Monks didn’t know if there was danger in eating the raw flesh, but he was relieved to see it go. He had feared that he might be expected to join in.
“Everybody get behind a good hard hit of this eyeball,” Freeboot said. He took out the Copenhagen can of speed that Monks had seen before, dipping in his knife blade and inhaling. The others all did the same, breaking out their private stashes, in a parody of a military smoke break.
“Now, you better run hard tonight, and you better run fast,” Freeboot said. “Some of you haven’t done this before, so here’s how it goes. You move up a rank for every chunk of hair you bring back. You lose your own hair, you move down a rank. No guns, just knives and Mace. No drawing blood. If you get Maced, don’t fight back, ’cause knives can slip. Okay, stack up your firearms.”
The men came forward one at a time, laying their rifles and pistols at Freeboot’s feet. Some looked self-assured, others apprehensive.
“You’ll hear a gunshot in ten minutes,” Freeboot said. “That’s when it starts. You come back with somebody else’s hair or without your own. That’s when it ends.”
He snapped his fingers.
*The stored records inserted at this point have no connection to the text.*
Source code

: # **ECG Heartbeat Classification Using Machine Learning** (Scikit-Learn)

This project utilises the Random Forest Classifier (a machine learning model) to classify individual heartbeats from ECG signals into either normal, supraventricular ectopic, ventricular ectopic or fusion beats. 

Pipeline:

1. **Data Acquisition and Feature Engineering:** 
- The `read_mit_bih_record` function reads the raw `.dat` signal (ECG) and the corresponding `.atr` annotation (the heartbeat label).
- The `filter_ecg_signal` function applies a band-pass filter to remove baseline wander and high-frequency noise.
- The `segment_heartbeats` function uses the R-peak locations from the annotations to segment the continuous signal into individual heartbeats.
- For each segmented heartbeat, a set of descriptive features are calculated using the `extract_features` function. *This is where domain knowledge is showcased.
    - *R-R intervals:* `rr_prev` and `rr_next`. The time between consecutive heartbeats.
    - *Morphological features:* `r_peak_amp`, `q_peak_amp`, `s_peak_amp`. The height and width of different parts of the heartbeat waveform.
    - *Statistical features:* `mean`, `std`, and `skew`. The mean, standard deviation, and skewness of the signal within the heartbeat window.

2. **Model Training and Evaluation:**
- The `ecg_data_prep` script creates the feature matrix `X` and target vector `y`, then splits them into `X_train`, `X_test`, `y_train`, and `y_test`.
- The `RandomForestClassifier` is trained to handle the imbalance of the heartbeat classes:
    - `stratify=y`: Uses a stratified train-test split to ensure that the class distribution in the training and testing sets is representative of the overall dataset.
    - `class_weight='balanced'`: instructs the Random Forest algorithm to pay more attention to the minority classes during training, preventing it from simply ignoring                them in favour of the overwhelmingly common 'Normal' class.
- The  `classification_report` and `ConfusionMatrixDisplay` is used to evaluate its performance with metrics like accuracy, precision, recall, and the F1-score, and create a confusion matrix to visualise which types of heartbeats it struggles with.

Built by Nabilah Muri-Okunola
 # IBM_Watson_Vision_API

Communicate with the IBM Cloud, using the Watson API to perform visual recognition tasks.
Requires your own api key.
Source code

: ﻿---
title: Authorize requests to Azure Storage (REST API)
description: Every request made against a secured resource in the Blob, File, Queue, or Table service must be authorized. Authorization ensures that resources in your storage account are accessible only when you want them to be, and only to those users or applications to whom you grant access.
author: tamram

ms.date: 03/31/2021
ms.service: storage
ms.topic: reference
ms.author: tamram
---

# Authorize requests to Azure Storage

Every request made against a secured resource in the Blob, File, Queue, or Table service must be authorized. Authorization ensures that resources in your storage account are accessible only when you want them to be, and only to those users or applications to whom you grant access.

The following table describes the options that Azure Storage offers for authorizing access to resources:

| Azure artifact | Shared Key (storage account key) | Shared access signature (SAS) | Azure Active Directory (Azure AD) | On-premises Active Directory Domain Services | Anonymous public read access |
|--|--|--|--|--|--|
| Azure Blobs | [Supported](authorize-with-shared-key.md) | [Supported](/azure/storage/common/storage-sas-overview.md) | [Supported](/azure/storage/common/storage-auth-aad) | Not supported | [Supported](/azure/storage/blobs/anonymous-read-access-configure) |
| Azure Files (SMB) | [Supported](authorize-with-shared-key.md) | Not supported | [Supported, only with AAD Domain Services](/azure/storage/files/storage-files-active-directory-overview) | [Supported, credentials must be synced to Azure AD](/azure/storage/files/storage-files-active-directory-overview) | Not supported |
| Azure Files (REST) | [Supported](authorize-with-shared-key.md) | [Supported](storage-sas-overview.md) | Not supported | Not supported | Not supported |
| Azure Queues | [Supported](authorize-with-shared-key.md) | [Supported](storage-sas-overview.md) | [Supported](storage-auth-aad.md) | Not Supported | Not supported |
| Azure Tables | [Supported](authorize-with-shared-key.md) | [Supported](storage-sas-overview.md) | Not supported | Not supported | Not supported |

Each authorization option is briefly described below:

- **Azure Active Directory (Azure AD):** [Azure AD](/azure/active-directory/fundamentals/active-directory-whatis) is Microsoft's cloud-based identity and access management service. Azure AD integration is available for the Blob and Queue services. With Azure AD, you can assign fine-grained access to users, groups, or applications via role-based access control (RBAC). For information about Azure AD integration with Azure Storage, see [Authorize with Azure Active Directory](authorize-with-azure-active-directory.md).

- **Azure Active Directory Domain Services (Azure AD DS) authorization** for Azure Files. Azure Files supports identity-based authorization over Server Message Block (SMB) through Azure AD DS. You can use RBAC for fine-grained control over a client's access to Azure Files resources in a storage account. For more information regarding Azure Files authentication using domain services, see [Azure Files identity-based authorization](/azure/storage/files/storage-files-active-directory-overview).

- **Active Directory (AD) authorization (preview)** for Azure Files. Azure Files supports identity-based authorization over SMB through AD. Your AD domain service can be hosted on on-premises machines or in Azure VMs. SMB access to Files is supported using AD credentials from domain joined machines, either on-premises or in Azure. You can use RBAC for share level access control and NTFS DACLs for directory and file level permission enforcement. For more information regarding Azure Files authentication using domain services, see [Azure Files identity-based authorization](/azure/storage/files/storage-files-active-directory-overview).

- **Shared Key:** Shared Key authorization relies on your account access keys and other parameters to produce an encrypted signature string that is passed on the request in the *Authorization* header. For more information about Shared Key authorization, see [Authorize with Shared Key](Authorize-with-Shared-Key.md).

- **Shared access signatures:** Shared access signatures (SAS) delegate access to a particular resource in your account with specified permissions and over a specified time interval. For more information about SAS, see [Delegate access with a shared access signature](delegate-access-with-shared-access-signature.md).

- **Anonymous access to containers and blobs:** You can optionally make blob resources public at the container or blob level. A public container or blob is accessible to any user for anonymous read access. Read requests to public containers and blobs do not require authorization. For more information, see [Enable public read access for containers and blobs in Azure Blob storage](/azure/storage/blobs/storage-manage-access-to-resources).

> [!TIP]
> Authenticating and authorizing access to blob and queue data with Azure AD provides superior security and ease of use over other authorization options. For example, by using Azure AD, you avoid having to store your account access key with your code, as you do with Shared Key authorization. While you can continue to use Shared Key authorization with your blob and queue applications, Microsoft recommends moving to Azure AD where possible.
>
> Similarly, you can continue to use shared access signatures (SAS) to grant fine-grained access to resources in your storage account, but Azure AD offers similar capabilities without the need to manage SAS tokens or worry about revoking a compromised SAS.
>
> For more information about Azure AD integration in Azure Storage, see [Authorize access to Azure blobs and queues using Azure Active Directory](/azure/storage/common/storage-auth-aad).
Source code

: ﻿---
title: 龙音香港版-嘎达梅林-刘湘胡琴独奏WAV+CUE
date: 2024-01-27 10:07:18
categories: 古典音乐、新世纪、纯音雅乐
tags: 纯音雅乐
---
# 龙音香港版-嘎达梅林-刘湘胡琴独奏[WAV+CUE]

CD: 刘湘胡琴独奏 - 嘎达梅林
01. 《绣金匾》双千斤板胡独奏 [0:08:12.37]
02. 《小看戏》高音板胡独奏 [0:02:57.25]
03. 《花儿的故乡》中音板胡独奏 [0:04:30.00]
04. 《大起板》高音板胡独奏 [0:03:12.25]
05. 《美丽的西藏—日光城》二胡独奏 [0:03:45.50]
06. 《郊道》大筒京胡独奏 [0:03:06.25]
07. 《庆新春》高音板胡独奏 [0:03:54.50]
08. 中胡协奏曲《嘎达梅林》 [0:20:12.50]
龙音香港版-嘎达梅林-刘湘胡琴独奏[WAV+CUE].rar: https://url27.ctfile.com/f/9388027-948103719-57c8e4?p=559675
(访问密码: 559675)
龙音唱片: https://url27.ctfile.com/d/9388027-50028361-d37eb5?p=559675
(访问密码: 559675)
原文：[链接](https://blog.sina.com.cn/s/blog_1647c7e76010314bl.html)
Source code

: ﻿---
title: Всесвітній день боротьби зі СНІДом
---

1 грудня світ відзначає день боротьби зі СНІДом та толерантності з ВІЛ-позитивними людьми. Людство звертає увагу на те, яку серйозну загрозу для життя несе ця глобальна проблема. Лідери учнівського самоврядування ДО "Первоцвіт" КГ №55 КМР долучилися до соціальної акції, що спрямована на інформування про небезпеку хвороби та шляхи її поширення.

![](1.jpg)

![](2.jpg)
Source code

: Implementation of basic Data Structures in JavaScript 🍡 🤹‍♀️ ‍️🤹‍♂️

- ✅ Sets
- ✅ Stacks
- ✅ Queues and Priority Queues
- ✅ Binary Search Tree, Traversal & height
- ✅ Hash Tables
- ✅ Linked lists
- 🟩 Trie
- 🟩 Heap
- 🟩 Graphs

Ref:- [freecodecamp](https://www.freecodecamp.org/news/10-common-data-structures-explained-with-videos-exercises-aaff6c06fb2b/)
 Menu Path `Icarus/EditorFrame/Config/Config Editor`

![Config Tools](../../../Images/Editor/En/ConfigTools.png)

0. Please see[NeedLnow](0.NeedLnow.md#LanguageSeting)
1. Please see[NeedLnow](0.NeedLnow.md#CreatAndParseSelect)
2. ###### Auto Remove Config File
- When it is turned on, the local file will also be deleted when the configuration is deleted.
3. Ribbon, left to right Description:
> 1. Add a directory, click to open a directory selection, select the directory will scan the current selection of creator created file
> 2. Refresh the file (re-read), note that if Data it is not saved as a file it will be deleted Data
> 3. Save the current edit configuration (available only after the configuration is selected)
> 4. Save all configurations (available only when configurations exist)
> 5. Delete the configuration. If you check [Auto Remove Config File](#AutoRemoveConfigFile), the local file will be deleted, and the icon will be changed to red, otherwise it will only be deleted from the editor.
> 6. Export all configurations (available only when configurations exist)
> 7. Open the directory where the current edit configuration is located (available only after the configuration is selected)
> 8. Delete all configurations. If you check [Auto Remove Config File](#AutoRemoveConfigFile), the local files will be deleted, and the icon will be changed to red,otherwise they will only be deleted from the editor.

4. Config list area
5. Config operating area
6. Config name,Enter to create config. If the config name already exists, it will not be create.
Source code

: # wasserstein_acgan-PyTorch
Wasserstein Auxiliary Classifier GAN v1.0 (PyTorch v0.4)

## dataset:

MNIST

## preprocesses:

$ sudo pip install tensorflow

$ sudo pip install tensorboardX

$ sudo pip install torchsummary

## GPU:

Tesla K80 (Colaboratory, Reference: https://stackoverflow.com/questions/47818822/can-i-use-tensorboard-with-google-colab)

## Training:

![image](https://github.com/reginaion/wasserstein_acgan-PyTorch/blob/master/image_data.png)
The men took off in crouching runs, scattering in different directions.
Abruptly, one of the figures veered like a football running back sidestepping a blocker, and lunged straight at Monks. He barely had time to raise his forearms, covering his torso like a boxer, before Hammerhead’s shoulder slammed into him. It knocked him sprawling, skidding on his tailbone.
Hammerhead charged on, never even slowing down.
Monks struggled to his feet, trying to get his breath back. Freeboot was watching him. It was the first time he had seemed aware that Monks was there.
“You’re a noncombatant, Rasp,” Freeboot said matter-off-actly. “But I’d get on back to camp, if I was you. Somebody’s likely to make a mistake.”
Monks started back along the trail at a fast walk. He had only gone about ten yards when he heard a voice hiss from the trees:
“There are no noncombatants.”
He spun around, searching the darkness with his gaze. The words had come from only a few feet away. But the speaker was invisible.
He headed toward camp again, this time at a jog.
The voice could have been a man’s, high-pitched or disguised, but he was almost sure it was Shrinkwrap’s.
10
Monks had just gotten inside the lodge when he heard a faint, faraway gunshot-the signal for a group of cranked-up young militants armed with knives and Mace to start hunting each other’s hair.
He leaned back against the wall, resting. The urge to keep running had been with him all the way. But his fear of getting caught and arousing Freeboot’s wrath outweighed his fear of staying on.
One thing was clear by now-Freeboot’s brand of trust had teeth.
Then there was Hammerhead. Monks had become the target of his anger, for reasons that didn’t much matter. What did matter was that the thin membrane of safety that Monks had started to feel had been shredded by Hammerhead’s shoulder-especially as Freeboot had watched it happen, and not said a word.